TASK DETAILS: Pictures are not part of the copy; reproduce the remaining data exactly.

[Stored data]
★ ★ ★ ★ ★
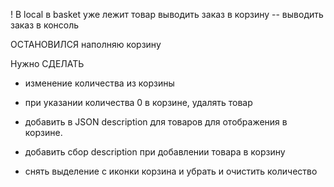 

! В local в basket уже лежит товар
выводить заказ в корзину -- выводить заказ в консоль

ОСТАНОВИЛСЯ
наполняю корзину

Нужно СДЕЛАТЬ
- изменение количества из корзины
- при указании количества 0 в корзине, удалять товар
- добавить в JSON description для товаров для отображения в корзине.
- добавить сбор description при добавлении товара в корзину

- снять выделение с иконки корзина и убрать и очистить количество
★ ★ ★ ★ ★
WRITTEN RESPONSE:
! В local в basket уже лежит товар
выводить заказ в корзину -- выводить заказ в консоль

ОСТАНОВИЛСЯ
наполняю корзину

Нужно СДЕЛАТЬ
- изменение количества из корзины
- при указании количества 0 в корзине, удалять товар
- добавить в JSON description для товаров для отображения в корзине.
- добавить сбор description при добавлении товара в корзину

- снять выделение с иконки корзина и убрать и очистить количество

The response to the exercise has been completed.